Josh Andrew Lerner. Born in Ann Arbor,
Michigan, USA on August 28, 1978. Moved to Gettysburg, Pennsylvania
for a bit, then settled down in Baltimore, Maryland at age
4. I ended up lingering in Baltimore for 14 years, before
departing in 1996 for Wesleyan University, in Connecticut.
At Wesleyan, I explored the reaches of a fine liberal arts
education, but perhaps learned the most by engaging in creative
student activism. After spending half of 1999 in Melbourne,
Australia, I finished my degree in 2000, and swore that I
was done with school for good.
Anxious to delve into practical work and
leave the continent, I signed up for the Peace Corps, in Slovakia.
I lived in the city of Košice for
the next two years, working with a development NGO called
ETP Slovakia and a variety of community groups involved in
student, environmental, and Romany issues. Working in the
development industry and alongside extreme racism and poverty
led me to question my understanding of community development
and my role as an activist. I ended up learning Slovak (and
even improving my Spanish), but most of all, I learned how
much I still didn't know.
Peace Corps left Slovakia in the summer
of 2002, and so did I. Next stop was Toronto, where, despite
my earlier swearing, I returned to school for a Masters in
Urban Planning at the University of Toronto. Looking for more
practical training and theoretical grounding, I ended up getting
more than I bargained for. Although I initially wanted to
be an environmental planner, over the course of two highly
politicizing years I became more interested in transformative
political, social, and economic change, especially in the
form of popular education and participatory budgeting. After
much learning, large quantities of roti, and many extended
trips to New York, I finished my degree and departed Toronto.
In the summer of 2004, Renate and I moved
into a new apartment in Brooklyn. The next day we vacated
it (leaving subletters behind), in favor of a year
of traveling, studying, working, and living in Latin America,
the last six months in Rosario, Argentina. If Toronto politicized
me, Latin America helped me better understand how political
engagement works, doesn't work, and might work.
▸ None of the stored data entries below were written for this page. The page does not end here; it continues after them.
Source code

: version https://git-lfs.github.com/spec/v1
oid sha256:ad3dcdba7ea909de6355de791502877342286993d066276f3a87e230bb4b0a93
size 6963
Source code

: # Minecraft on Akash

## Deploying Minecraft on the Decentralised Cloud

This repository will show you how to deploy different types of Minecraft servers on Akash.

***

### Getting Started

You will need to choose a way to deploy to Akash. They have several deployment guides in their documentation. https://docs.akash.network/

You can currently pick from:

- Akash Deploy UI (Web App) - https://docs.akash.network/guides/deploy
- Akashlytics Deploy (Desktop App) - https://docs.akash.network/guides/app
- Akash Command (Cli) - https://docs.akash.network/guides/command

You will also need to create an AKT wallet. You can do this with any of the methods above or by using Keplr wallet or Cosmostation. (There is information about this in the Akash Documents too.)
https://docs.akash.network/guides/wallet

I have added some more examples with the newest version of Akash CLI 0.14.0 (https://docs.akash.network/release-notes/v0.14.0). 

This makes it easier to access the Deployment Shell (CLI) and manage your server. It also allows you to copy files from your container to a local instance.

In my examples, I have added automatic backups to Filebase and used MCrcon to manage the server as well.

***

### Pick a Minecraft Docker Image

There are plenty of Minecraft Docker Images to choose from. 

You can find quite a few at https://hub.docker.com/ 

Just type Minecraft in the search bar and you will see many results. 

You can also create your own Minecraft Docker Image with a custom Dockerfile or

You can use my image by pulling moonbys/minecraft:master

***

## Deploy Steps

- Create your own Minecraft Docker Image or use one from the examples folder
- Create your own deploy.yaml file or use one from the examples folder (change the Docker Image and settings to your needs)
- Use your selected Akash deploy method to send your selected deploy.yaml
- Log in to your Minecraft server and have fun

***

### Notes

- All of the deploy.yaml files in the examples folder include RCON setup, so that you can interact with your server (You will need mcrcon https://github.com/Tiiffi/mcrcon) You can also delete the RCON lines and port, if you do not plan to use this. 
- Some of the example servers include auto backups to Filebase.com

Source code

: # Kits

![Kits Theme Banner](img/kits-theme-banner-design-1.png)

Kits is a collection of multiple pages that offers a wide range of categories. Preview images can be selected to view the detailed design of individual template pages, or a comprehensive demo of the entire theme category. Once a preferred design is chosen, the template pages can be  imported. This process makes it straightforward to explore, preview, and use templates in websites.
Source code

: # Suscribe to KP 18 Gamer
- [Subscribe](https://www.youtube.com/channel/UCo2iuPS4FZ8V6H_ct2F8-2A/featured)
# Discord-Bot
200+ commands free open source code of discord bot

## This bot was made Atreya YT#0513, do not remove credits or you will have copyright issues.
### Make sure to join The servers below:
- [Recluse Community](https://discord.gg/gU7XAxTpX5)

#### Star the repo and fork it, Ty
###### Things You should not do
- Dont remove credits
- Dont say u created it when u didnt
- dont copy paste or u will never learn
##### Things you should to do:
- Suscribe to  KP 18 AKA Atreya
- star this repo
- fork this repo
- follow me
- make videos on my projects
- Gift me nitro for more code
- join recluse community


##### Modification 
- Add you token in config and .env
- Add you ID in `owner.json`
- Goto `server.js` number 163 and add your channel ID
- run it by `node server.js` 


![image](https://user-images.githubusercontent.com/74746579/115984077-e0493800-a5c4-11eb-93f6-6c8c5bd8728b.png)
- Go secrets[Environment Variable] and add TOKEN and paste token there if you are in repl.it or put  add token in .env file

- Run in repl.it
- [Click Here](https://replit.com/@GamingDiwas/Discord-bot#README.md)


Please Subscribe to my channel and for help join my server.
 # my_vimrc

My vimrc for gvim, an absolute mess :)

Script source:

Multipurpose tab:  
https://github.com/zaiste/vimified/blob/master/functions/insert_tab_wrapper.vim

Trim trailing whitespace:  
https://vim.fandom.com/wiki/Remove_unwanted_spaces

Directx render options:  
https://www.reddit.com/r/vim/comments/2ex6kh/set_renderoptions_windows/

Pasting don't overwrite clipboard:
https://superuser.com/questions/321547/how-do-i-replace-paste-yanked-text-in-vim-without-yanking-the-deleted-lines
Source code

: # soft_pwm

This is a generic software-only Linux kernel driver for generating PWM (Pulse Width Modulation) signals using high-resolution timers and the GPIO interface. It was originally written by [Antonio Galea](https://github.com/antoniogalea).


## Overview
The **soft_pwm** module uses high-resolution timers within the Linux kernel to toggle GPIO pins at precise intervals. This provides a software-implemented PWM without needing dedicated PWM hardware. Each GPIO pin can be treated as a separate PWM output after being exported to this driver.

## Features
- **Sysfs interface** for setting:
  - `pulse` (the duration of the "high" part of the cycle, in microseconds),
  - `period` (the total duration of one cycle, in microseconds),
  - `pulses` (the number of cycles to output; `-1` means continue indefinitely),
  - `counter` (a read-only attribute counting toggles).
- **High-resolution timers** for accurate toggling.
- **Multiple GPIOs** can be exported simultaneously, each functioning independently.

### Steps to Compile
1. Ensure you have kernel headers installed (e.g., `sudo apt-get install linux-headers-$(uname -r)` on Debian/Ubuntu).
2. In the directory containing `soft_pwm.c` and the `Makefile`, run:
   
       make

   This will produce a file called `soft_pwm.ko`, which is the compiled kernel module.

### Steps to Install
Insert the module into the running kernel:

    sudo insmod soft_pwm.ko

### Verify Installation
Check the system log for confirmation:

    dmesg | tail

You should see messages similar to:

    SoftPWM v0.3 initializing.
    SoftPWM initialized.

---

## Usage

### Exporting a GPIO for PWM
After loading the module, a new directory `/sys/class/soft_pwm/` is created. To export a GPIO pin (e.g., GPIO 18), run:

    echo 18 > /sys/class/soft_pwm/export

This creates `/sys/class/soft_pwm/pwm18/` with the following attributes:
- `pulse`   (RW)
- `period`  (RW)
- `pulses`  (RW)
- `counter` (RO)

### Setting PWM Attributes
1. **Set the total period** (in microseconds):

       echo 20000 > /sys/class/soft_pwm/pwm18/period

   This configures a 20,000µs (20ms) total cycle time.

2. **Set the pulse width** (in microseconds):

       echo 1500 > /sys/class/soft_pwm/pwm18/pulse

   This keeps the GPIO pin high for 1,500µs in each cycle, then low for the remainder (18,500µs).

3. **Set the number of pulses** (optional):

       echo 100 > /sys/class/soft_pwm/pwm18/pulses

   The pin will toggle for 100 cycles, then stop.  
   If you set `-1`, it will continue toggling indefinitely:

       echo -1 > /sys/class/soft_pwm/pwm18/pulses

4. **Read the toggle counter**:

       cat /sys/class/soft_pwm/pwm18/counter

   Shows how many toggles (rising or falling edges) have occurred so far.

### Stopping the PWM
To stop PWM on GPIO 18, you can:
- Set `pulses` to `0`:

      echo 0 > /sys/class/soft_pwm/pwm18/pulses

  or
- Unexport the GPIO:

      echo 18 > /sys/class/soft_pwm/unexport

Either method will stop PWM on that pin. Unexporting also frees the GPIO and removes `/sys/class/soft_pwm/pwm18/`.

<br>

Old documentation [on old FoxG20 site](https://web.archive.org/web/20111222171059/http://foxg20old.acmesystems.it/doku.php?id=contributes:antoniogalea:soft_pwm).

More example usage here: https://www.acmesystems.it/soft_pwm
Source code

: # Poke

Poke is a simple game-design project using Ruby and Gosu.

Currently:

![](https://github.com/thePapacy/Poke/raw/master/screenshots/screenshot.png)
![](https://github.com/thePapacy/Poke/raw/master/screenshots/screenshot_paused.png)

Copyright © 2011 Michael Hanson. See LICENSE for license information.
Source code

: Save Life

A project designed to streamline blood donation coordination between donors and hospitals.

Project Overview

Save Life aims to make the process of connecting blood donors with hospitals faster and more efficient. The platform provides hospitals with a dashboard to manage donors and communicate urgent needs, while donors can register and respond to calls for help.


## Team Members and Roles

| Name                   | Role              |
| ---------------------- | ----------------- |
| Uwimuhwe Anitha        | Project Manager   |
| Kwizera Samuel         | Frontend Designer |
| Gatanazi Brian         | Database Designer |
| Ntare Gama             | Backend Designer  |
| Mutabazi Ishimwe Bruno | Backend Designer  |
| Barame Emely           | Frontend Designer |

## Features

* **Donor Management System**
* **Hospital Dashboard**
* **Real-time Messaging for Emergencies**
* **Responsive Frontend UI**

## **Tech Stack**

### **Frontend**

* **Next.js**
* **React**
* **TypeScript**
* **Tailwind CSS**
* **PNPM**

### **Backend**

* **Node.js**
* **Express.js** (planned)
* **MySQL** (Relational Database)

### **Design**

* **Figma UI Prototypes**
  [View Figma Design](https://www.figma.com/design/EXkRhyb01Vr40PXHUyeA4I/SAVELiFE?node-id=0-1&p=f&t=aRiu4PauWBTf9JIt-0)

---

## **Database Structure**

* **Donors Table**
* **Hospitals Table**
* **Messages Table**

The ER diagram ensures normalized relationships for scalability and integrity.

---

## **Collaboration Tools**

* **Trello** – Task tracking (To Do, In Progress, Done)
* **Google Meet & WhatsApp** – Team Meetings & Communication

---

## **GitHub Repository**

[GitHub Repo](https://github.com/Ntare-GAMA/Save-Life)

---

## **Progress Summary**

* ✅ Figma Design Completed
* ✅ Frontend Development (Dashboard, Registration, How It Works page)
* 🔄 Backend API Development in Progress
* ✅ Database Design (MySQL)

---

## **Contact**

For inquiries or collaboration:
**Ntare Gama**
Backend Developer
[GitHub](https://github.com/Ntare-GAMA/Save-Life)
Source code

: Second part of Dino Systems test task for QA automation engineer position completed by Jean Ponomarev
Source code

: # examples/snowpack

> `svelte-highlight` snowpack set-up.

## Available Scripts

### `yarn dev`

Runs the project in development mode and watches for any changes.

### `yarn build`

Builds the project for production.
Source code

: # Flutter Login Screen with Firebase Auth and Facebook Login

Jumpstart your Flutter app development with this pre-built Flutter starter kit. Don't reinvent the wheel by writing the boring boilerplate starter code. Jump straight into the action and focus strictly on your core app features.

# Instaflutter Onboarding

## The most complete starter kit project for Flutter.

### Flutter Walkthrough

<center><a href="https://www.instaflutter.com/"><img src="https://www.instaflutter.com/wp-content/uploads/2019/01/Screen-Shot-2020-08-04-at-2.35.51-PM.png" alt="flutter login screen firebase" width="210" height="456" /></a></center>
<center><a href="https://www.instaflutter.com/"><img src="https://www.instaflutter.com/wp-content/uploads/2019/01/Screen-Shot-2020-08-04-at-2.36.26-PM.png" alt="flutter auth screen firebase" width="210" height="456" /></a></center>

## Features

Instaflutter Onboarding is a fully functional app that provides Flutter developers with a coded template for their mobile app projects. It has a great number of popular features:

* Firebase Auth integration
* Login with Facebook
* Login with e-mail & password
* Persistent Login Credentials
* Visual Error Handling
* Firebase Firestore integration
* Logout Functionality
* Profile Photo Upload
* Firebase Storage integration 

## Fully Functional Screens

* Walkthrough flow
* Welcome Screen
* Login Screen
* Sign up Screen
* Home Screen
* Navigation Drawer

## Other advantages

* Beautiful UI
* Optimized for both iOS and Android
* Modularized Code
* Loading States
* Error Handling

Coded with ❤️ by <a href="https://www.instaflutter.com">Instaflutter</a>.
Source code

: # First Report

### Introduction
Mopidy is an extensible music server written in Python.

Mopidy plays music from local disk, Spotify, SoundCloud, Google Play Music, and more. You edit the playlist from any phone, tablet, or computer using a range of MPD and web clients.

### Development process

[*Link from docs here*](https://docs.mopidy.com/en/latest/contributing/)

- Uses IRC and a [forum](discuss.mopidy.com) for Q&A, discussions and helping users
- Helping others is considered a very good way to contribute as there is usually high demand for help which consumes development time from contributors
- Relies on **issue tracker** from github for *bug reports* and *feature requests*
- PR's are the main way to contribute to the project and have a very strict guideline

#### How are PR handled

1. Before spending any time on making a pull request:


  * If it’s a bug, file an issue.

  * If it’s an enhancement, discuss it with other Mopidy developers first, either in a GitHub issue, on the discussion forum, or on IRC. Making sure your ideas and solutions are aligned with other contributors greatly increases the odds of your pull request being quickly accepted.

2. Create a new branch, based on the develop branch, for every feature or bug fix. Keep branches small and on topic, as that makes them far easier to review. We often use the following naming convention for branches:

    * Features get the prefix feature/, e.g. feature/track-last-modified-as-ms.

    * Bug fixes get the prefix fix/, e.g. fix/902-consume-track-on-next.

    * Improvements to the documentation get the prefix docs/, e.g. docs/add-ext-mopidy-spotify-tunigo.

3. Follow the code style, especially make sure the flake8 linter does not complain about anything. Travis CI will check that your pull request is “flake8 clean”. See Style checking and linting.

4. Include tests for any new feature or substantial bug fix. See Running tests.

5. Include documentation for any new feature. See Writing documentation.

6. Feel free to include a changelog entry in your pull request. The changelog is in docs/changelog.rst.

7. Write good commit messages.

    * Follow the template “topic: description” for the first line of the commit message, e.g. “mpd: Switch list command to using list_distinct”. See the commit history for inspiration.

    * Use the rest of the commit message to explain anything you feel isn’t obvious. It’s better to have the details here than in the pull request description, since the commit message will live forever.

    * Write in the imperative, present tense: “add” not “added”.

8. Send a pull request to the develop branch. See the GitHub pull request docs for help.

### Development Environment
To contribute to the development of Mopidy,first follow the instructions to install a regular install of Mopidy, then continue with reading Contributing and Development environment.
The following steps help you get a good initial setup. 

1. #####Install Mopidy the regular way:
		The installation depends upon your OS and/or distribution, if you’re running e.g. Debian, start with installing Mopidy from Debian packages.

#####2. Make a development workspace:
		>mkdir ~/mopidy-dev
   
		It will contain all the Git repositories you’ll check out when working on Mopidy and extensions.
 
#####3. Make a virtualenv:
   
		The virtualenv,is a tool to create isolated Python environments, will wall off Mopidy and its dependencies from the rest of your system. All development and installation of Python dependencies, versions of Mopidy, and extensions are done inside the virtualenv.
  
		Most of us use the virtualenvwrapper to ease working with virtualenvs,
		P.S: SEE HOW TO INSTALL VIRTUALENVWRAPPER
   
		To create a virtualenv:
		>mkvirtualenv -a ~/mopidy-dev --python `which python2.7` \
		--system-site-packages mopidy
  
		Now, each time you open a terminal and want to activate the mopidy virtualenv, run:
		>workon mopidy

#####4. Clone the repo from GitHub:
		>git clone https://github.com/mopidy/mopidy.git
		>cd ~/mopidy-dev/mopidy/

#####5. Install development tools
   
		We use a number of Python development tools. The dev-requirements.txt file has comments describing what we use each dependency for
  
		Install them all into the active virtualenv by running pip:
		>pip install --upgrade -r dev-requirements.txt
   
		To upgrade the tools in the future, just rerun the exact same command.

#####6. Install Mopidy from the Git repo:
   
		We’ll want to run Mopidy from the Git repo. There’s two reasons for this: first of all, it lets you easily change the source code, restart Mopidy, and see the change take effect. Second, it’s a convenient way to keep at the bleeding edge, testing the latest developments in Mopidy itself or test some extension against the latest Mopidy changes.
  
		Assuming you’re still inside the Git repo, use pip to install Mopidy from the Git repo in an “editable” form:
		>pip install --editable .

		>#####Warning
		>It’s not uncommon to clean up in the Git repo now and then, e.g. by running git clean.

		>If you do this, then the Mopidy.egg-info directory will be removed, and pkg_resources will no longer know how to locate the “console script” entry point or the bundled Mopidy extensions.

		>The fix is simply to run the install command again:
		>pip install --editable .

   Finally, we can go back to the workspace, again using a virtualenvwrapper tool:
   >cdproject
Not coincidentally,
it also encouraged me to pursue a PhD in Politics, focusing
on participatory democracy, at The New School University in
New York, starting September 2005.
So where does that leave me? I can often
be found enjoying peculiar music, movies, books, and friends.
I tend to move around by bike or foot, although I'll opt for
trams, buses, or trains when the distance grows long. I live
to eat and love to cook, more
or less vegan. Despite trying to quit various times, I still
find myself avidly following sports, mostly baseball and basketball.
I enjoy learning languages, although Spanish has now replaced
Slovak. And yes, I probably spend too much time in front of
the computer, but I try to escape to bustling public spaces
or the middle of nowhere whenever possible. For example, now.